<<<<

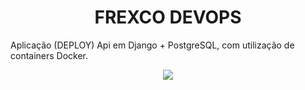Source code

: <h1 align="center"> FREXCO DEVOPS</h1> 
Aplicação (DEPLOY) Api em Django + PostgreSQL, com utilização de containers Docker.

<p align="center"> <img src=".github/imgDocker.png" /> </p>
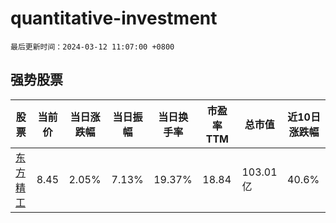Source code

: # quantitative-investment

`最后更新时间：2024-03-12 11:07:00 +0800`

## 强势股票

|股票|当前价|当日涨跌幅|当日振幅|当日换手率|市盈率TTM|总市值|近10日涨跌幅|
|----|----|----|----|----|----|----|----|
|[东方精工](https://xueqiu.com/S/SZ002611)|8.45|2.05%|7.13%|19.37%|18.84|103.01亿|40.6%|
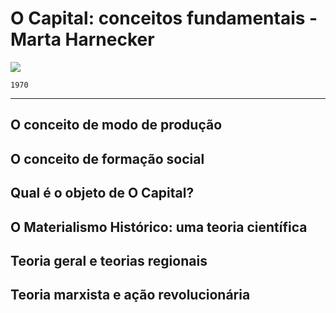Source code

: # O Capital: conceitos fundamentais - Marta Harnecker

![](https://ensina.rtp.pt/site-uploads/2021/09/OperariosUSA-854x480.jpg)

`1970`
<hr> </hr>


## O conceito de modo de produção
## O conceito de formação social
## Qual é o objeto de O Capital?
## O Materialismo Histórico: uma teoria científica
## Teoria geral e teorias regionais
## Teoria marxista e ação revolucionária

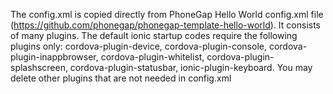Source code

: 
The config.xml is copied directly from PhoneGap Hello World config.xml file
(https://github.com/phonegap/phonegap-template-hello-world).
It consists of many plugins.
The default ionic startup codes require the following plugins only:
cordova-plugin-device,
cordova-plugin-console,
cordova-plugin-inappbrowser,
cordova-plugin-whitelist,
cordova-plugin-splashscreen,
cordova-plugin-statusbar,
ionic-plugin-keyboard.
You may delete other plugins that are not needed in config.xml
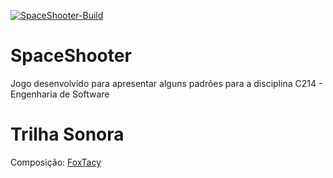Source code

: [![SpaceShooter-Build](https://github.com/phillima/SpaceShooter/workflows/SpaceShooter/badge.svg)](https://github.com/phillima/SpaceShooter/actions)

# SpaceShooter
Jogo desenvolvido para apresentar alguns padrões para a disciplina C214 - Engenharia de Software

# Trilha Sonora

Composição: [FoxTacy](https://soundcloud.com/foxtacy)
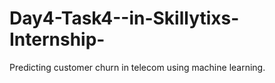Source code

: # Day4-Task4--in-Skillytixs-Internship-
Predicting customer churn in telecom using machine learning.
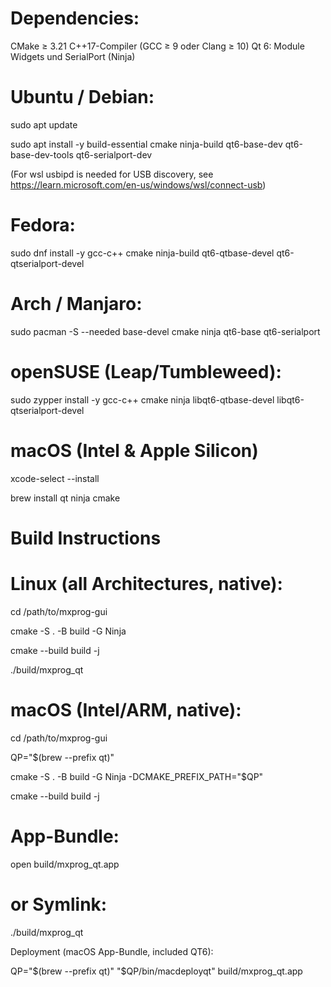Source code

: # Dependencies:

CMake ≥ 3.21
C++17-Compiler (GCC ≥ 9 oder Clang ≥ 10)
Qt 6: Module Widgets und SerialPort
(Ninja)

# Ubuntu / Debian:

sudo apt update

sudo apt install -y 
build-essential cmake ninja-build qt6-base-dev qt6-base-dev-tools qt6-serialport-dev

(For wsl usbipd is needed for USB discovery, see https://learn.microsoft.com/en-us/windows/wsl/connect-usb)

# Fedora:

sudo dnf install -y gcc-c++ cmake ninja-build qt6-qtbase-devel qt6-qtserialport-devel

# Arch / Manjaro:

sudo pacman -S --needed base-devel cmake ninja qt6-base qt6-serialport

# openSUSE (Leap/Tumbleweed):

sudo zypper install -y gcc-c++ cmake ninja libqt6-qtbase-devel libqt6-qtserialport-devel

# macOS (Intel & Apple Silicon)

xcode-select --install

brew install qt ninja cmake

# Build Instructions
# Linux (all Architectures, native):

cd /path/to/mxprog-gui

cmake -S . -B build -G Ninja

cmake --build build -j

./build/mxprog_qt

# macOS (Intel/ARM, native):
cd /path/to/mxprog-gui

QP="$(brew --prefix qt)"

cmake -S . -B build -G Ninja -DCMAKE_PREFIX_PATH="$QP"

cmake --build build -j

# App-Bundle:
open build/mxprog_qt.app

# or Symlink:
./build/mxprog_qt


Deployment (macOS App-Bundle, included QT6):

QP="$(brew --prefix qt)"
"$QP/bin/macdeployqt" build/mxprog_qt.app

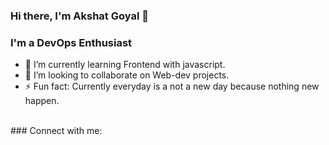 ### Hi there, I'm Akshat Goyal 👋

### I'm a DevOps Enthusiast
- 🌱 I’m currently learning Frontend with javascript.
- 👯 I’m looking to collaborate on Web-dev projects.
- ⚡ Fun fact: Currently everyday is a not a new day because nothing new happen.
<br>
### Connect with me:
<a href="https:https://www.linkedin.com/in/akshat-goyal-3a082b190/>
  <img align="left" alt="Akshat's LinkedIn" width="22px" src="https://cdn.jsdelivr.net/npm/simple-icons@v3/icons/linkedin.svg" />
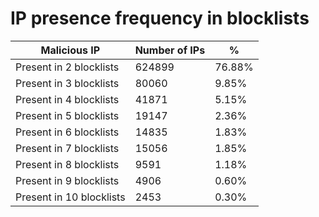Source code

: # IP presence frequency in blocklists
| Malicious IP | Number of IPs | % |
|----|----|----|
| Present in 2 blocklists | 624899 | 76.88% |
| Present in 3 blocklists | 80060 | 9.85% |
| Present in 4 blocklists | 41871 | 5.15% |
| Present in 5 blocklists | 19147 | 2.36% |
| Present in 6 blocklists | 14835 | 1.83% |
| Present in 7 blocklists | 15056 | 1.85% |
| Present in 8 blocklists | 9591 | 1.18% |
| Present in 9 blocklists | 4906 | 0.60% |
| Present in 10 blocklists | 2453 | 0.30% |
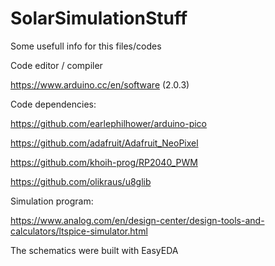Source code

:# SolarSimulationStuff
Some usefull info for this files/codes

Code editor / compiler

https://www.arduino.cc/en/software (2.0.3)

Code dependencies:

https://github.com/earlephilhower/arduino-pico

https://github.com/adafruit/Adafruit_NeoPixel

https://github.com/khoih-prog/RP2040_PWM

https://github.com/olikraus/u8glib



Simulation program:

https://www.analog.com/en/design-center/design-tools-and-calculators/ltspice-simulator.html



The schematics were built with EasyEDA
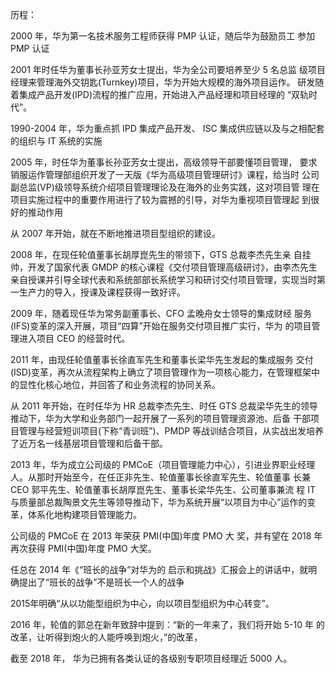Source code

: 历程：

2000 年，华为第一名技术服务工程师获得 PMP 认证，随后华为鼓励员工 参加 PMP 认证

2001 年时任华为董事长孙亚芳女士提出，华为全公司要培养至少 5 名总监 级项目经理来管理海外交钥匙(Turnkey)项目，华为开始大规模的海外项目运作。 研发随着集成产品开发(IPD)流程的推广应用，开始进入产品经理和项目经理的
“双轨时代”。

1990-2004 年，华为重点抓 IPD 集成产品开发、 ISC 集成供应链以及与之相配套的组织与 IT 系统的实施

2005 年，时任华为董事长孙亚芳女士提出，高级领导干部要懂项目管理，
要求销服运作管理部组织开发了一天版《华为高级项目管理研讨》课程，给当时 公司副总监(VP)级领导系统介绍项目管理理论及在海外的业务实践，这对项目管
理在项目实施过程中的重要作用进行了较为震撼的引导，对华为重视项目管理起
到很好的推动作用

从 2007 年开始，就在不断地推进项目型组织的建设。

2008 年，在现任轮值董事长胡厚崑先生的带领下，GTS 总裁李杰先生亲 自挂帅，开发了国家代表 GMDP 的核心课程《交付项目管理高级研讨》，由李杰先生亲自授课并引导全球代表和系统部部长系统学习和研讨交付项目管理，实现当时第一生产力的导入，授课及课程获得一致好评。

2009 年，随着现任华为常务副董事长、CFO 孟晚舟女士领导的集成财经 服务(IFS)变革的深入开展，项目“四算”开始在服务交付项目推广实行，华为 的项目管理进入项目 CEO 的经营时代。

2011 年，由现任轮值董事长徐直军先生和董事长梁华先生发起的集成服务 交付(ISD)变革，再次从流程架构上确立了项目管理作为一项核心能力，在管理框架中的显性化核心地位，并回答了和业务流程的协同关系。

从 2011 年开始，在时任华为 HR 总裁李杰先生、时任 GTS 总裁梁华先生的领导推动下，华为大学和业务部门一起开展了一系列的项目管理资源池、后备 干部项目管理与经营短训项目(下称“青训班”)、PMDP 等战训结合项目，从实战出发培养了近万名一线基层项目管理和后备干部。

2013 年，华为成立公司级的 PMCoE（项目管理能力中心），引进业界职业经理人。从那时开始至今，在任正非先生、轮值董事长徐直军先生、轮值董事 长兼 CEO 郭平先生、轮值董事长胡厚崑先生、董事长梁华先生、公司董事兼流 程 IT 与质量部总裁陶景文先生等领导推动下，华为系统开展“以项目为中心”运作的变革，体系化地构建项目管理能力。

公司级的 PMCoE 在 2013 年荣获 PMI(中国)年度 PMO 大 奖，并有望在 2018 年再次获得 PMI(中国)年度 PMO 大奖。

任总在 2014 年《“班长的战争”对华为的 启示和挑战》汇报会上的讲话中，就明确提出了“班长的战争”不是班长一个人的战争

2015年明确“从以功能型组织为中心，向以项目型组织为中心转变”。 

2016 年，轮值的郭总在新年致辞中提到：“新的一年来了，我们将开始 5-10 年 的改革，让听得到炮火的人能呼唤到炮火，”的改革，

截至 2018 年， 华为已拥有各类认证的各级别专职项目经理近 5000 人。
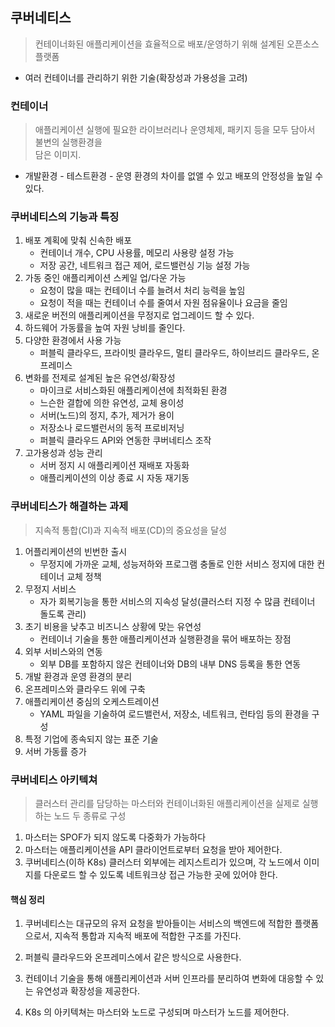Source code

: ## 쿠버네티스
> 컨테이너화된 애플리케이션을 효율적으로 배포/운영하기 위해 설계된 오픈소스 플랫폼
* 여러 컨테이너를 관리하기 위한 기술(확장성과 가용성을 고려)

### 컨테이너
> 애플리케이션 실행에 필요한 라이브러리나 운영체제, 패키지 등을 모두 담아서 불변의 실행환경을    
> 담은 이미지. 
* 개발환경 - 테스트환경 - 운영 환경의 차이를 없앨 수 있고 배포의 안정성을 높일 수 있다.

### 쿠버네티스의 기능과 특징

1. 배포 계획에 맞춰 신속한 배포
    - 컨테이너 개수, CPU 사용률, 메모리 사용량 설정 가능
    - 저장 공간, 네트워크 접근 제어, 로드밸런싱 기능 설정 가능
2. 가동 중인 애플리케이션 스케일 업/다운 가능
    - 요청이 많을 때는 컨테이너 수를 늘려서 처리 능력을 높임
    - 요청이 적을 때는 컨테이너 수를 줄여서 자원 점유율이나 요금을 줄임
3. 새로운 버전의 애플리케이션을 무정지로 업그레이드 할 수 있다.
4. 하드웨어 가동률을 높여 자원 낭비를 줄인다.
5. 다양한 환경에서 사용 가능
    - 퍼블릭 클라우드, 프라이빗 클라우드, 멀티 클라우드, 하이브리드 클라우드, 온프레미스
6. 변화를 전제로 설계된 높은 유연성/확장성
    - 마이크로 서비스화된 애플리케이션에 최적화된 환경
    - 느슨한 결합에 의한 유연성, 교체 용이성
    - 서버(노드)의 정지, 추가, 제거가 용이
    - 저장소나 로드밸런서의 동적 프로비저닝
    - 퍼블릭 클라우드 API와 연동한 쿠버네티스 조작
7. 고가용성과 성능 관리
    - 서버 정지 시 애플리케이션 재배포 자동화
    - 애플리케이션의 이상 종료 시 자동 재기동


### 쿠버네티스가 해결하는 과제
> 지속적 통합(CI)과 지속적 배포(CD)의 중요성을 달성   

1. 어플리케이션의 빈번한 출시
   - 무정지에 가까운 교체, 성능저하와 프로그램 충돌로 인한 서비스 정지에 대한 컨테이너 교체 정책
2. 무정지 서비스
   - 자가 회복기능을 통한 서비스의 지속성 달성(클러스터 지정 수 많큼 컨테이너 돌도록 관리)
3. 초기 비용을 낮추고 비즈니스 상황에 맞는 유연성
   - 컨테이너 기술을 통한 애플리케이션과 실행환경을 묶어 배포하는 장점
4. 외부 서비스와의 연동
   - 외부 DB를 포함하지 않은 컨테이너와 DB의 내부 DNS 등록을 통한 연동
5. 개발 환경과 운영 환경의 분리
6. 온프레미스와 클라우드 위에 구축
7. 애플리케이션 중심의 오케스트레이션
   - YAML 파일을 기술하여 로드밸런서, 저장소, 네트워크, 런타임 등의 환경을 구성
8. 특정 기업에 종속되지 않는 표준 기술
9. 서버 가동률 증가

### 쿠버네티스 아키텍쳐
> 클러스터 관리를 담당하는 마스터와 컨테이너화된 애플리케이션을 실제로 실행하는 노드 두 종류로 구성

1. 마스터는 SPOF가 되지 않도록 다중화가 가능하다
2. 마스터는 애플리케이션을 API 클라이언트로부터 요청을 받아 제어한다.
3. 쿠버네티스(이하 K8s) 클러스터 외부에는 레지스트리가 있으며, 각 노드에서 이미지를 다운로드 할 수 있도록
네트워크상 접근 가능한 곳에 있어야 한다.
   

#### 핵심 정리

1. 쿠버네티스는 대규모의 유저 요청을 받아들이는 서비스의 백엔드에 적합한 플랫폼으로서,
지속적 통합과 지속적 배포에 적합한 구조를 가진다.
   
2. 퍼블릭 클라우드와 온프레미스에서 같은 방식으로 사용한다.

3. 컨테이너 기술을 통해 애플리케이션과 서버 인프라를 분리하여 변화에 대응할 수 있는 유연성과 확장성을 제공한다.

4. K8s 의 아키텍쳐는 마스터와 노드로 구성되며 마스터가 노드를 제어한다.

>>>>

§ **Exercise instructions**: Proceeding from the line containing "5. 개발 환경과 운영 환경의 분리" through the line containing "2. 마스터는 애플리케이션을 API 클라이언트로부터 요청을 받아 제어한다.", transcribe the lines above exactly, both end lines included.

§ **Completed exercise**:
5. 개발 환경과 운영 환경의 분리
6. 온프레미스와 클라우드 위에 구축
7. 애플리케이션 중심의 오케스트레이션
   - YAML 파일을 기술하여 로드밸런서, 저장소, 네트워크, 런타임 등의 환경을 구성
8. 특정 기업에 종속되지 않는 표준 기술
9. 서버 가동률 증가

### 쿠버네티스 아키텍쳐
> 클러스터 관리를 담당하는 마스터와 컨테이너화된 애플리케이션을 실제로 실행하는 노드 두 종류로 구성

1. 마스터는 SPOF가 되지 않도록 다중화가 가능하다
2. 마스터는 애플리케이션을 API 클라이언트로부터 요청을 받아 제어한다.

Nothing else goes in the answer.